Collected data:
"""

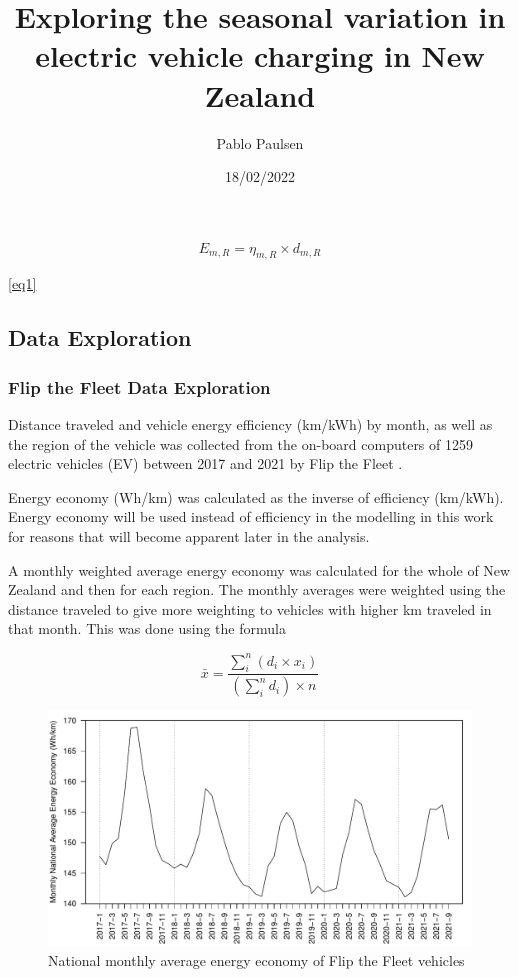 \documentclass[
]{article}
\title{Exploring the seasonal variation in electric vehicle charging in
New Zealand}
\author{Pablo Paulsen}
\date{18/02/2022}
\begin{document}
\maketitle

\begin{equation}
\label{eq1}
E_{m,R} = \eta_{m,R} \times d_{m,R}
\end{equation}

\ref{eq1}

\hypertarget{data-exploration}{%
\subsection{Data Exploration}\label{data-exploration}}

\hypertarget{flip-the-fleet-data-exploration}{%
\subsubsection{Flip the Fleet Data
Exploration}\label{flip-the-fleet-data-exploration}}

Distance traveled and vehicle energy efficiency (km/kWh) by month, as
well as the region of the vehicle was collected from the on-board
computers of 1259 electric vehicles (EV) between 2017 and 2021 by Flip
the Fleet \cite{ftf}.

Energy economy (Wh/km) was calculated as the inverse of efficiency
(km/kWh). Energy economy will be used instead of efficiency in the
modelling in this work for reasons that will become apparent later in
the analysis.

A monthly weighted average energy economy was calculated for the whole
of New Zealand and then for each region. The monthly averages were
weighted using the distance traveled to give more weighting to vehicles
with higher km traveled in that month. This was done using the formula

\[\bar{x} = \frac{\sum_{i}^{n} (d_i\times x_i)}{\left(\sum_{i}^{n} d_i\right)\times n}\]

\begin{figure}
\centering
\includegraphics{mixed_model_files/figure-latex/consum_plot-1.pdf}
\caption{National monthly average energy economy of Flip the Fleet
vehicles\label{fig:consum_plot}}
\end{figure}
\end{document}
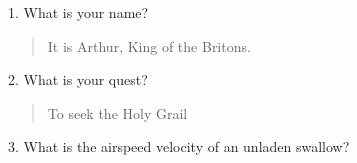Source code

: \documentclass{questionresponse}
\begin{document}
1. What is your name?

\begin{quote}
It is Arthur, King of the Britons.
\end{quote}

\filbreak

2. What is your quest?

\begin{quote}
To seek the Holy Grail
\end{quote}

\filbreak

3. What is the airspeed velocity of an unladen swallow?


\end{document}
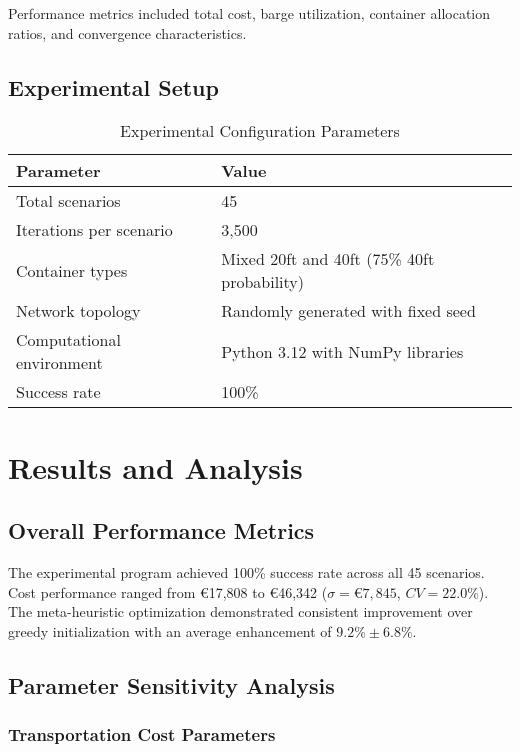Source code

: \documentclass[12pt,a4paper]{article}
\begin{document}
Performance metrics included total cost, barge utilization, container allocation ratios, and convergence characteristics.

\subsection{Experimental Setup}

\begin{table}[H]
\centering
\caption{Experimental Configuration Parameters}
\begin{tabular}{@{}ll@{}}
\toprule
Parameter & Value \\
\midrule
Total scenarios & 45 \\
Iterations per scenario & 3,500 \\
Container types & Mixed 20ft and 40ft (75\% 40ft probability) \\
Network topology & Randomly generated with fixed seed \\
Computational environment & Python 3.12 with NumPy libraries \\
Success rate & 100\% \\
\bottomrule
\end{tabular}
\end{table}

\section{Results and Analysis}

\subsection{Overall Performance Metrics}

The experimental program achieved 100\% success rate across all 45 scenarios. Cost performance ranged from €17,808 to €46,342 ($\sigma = €7,845$, $CV = 22.0\%$). The meta-heuristic optimization demonstrated consistent improvement over greedy initialization with an average enhancement of $9.2\% \pm 6.8\%$.

\subsection{Parameter Sensitivity Analysis}

\subsubsection{Transportation Cost Parameters}
\end{document}
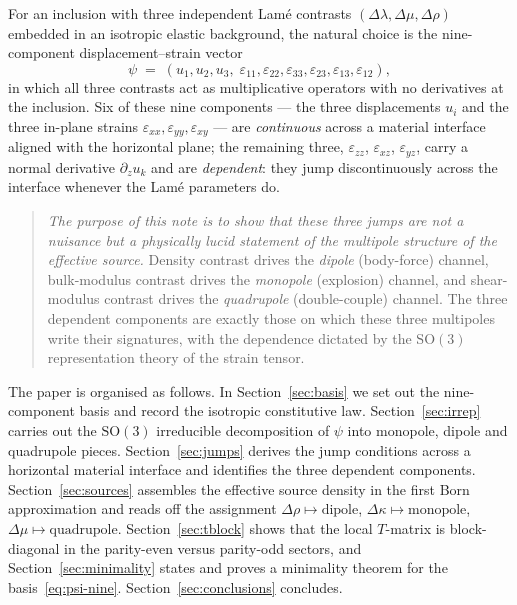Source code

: \documentclass[11pt,a4paper]{article}
\newcommand{\eps}{\varepsilon}
\theoremstyle{plain}
\theoremstyle{definition}
\theoremstyle{remark}
\begin{document}
For an inclusion with three independent Lam\'e contrasts
$(\Delta\lambda,\Delta\mu,\Delta\rho)$ embedded in an isotropic elastic
background, the natural choice is the nine-component
displacement--strain vector
\begin{equation}
  \psi
  \;=\;
  (u_1,u_2,u_3,\;\eps_{11},\eps_{22},\eps_{33},
         \eps_{23},\eps_{13},\eps_{12}),
  \label{eq:psi-nine}
\end{equation}
in which all three contrasts act as multiplicative operators with no
derivatives at the inclusion.  Six of these nine components --- the three
displacements $u_i$ and the three in-plane strains
$\eps_{xx},\eps_{yy},\eps_{xy}$ --- are \emph{continuous} across a
material interface aligned with the horizontal plane; the remaining
three, $\eps_{zz}$, $\eps_{xz}$, $\eps_{yz}$, carry a normal derivative
$\partial_z u_k$ and are \emph{dependent}: they jump discontinuously
across the interface whenever the Lam\'e parameters do.

\begin{quote}
\textit{The purpose of this note is to show that these three jumps are
not a nuisance but a physically lucid statement of the multipole
structure of the effective source.}  Density contrast drives the
\emph{dipole} (body-force) channel, bulk-modulus contrast drives the
\emph{monopole} (explosion) channel, and shear-modulus contrast drives
the \emph{quadrupole} (double-couple) channel.  The three dependent
components are exactly those on which these three multipoles write their
signatures, with the dependence dictated by the $\mathrm{SO}(3)$
representation theory of the strain tensor.
\end{quote}

\medskip
\noindent
The paper is organised as follows.  In Section~\ref{sec:basis} we set
out the nine-component basis and record the isotropic constitutive law.
Section~\ref{sec:irrep} carries out the $\mathrm{SO}(3)$ irreducible
decomposition of $\psi$ into monopole, dipole and quadrupole pieces.
Section~\ref{sec:jumps} derives the jump conditions across a horizontal
material interface and identifies the three dependent components.
Section~\ref{sec:sources} assembles the effective source density in the
first Born approximation and reads off the assignment
$\Delta\rho\mapsto\text{dipole}$, $\Delta\kappa\mapsto\text{monopole}$,
$\Delta\mu\mapsto\text{quadrupole}$.  Section~\ref{sec:tblock} shows
that the local $T$-matrix is block-diagonal in the parity-even versus
parity-odd sectors, and Section~\ref{sec:minimality} states and proves
a minimality theorem for the basis~\eqref{eq:psi-nine}.
Section~\ref{sec:conclusions} concludes.
\end{document}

"""

[What is needed]
Please give the data again unaltered, leaving out any images.

[Response to the exercise]
 \documentclass[
]{article}
\title{Exploring the seasonal variation in electric vehicle charging in
New Zealand}
\author{Pablo Paulsen}
\date{18/02/2022}
\begin{document}
\maketitle

\begin{equation}
\label{eq1}
E_{m,R} = \eta_{m,R} \times d_{m,R}
\end{equation}

\ref{eq1}

\hypertarget{data-exploration}{%
\subsection{Data Exploration}\label{data-exploration}}

\hypertarget{flip-the-fleet-data-exploration}{%
\subsubsection{Flip the Fleet Data
Exploration}\label{flip-the-fleet-data-exploration}}

Distance traveled and vehicle energy efficiency (km/kWh) by month, as
well as the region of the vehicle was collected from the on-board
computers of 1259 electric vehicles (EV) between 2017 and 2021 by Flip
the Fleet \cite{ftf}.

Energy economy (Wh/km) was calculated as the inverse of efficiency
(km/kWh). Energy economy will be used instead of efficiency in the
modelling in this work for reasons that will become apparent later in
the analysis.

A monthly weighted average energy economy was calculated for the whole
of New Zealand and then for each region. The monthly averages were
weighted using the distance traveled to give more weighting to vehicles
with higher km traveled in that month. This was done using the formula

\[\bar{x} = \frac{\sum_{i}^{n} (d_i\times x_i)}{\left(\sum_{i}^{n} d_i\right)\times n}\]

\begin{figure}
\centering
\includegraphics{mixed_model_files/figure-latex/consum_plot-1.pdf}
\caption{National monthly average energy economy of Flip the Fleet
vehicles\label{fig:consum_plot}}
\end{figure}
\end{document}
Source code

: \documentclass{questionresponse}
\begin{document}
1. What is your name?

\begin{quote}
It is Arthur, King of the Britons.
\end{quote}

\filbreak

2. What is your quest?

\begin{quote}
To seek the Holy Grail
\end{quote}

\filbreak

3. What is the airspeed velocity of an unladen swallow?


\end{document}
Source code

: \documentclass[12pt,a4paper]{article}
\begin{document}
Performance metrics included total cost, barge utilization, container allocation ratios, and convergence characteristics.

\subsection{Experimental Setup}

\begin{table}[H]
\centering
\caption{Experimental Configuration Parameters}
\begin{tabular}{@{}ll@{}}
\toprule
Parameter & Value \\
\midrule
Total scenarios & 45 \\
Iterations per scenario & 3,500 \\
Container types & Mixed 20ft and 40ft (75\% 40ft probability) \\
Network topology & Randomly generated with fixed seed \\
Computational environment & Python 3.12 with NumPy libraries \\
Success rate & 100\% \\
\bottomrule
\end{tabular}
\end{table}

\section{Results and Analysis}

\subsection{Overall Performance Metrics}

The experimental program achieved 100\% success rate across all 45 scenarios. Cost performance ranged from €17,808 to €46,342 ($\sigma = €7,845$, $CV = 22.0\%$). The meta-heuristic optimization demonstrated consistent improvement over greedy initialization with an average enhancement of $9.2\% \pm 6.8\%$.

\subsection{Parameter Sensitivity Analysis}

\subsubsection{Transportation Cost Parameters}
\end{document}
Source code

: \documentclass[11pt,a4paper]{article}
\newcommand{\eps}{\varepsilon}
\theoremstyle{plain}
\theoremstyle{definition}
\theoremstyle{remark}
\begin{document}
For an inclusion with three independent Lam\'e contrasts
$(\Delta\lambda,\Delta\mu,\Delta\rho)$ embedded in an isotropic elastic
background, the natural choice is the nine-component
displacement--strain vector
\begin{equation}
  \psi
  \;=\;
  (u_1,u_2,u_3,\;\eps_{11},\eps_{22},\eps_{33},
         \eps_{23},\eps_{13},\eps_{12}),
  \label{eq:psi-nine}
\end{equation}
in which all three contrasts act as multiplicative operators with no
derivatives at the inclusion.  Six of these nine components --- the three
displacements $u_i$ and the three in-plane strains
$\eps_{xx},\eps_{yy},\eps_{xy}$ --- are \emph{continuous} across a
material interface aligned with the horizontal plane; the remaining
three, $\eps_{zz}$, $\eps_{xz}$, $\eps_{yz}$, carry a normal derivative
$\partial_z u_k$ and are \emph{dependent}: they jump discontinuously
across the interface whenever the Lam\'e parameters do.

\begin{quote}
\textit{The purpose of this note is to show that these three jumps are
not a nuisance but a physically lucid statement of the multipole
structure of the effective source.}  Density contrast drives the
\emph{dipole} (body-force) channel, bulk-modulus contrast drives the
\emph{monopole} (explosion) channel, and shear-modulus contrast drives
the \emph{quadrupole} (double-couple) channel.  The three dependent
components are exactly those on which these three multipoles write their
signatures, with the dependence dictated by the $\mathrm{SO}(3)$
representation theory of the strain tensor.
\end{quote}

\medskip
\noindent
The paper is organised as follows.  In Section~\ref{sec:basis} we set
out the nine-component basis and record the isotropic constitutive law.
Section~\ref{sec:irrep} carries out the $\mathrm{SO}(3)$ irreducible
decomposition of $\psi$ into monopole, dipole and quadrupole pieces.
Section~\ref{sec:jumps} derives the jump conditions across a horizontal
material interface and identifies the three dependent components.
Section~\ref{sec:sources} assembles the effective source density in the
first Born approximation and reads off the assignment
$\Delta\rho\mapsto\text{dipole}$, $\Delta\kappa\mapsto\text{monopole}$,
$\Delta\mu\mapsto\text{quadrupole}$.  Section~\ref{sec:tblock} shows
that the local $T$-matrix is block-diagonal in the parity-even versus
parity-odd sectors, and Section~\ref{sec:minimality} states and proves
a minimality theorem for the basis~\eqref{eq:psi-nine}.
Section~\ref{sec:conclusions} concludes.
\end{document}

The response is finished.